WHAT TO DO: Among the records that follow, how many lines include the string "resultMap"? Only the number is wanted.

MATERIALS PROVIDED:
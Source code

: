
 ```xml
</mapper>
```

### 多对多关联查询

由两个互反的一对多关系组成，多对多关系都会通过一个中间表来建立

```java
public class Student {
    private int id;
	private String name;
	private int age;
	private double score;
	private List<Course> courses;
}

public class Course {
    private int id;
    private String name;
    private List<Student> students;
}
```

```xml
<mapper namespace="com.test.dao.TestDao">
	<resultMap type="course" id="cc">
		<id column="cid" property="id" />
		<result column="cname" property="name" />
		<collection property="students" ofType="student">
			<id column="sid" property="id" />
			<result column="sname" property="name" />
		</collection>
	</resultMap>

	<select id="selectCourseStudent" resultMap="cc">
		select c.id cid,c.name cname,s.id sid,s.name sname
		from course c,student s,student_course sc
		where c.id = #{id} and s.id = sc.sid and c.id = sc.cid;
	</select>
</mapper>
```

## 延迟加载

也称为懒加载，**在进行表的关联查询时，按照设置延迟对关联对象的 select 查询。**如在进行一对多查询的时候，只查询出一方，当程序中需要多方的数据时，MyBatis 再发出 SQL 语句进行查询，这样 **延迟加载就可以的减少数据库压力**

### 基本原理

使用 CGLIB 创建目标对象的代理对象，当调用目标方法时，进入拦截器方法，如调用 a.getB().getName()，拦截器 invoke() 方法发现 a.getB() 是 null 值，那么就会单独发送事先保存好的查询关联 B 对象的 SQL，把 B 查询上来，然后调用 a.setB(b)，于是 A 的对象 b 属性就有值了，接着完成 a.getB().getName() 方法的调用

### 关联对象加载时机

ANSWER SECTION: 3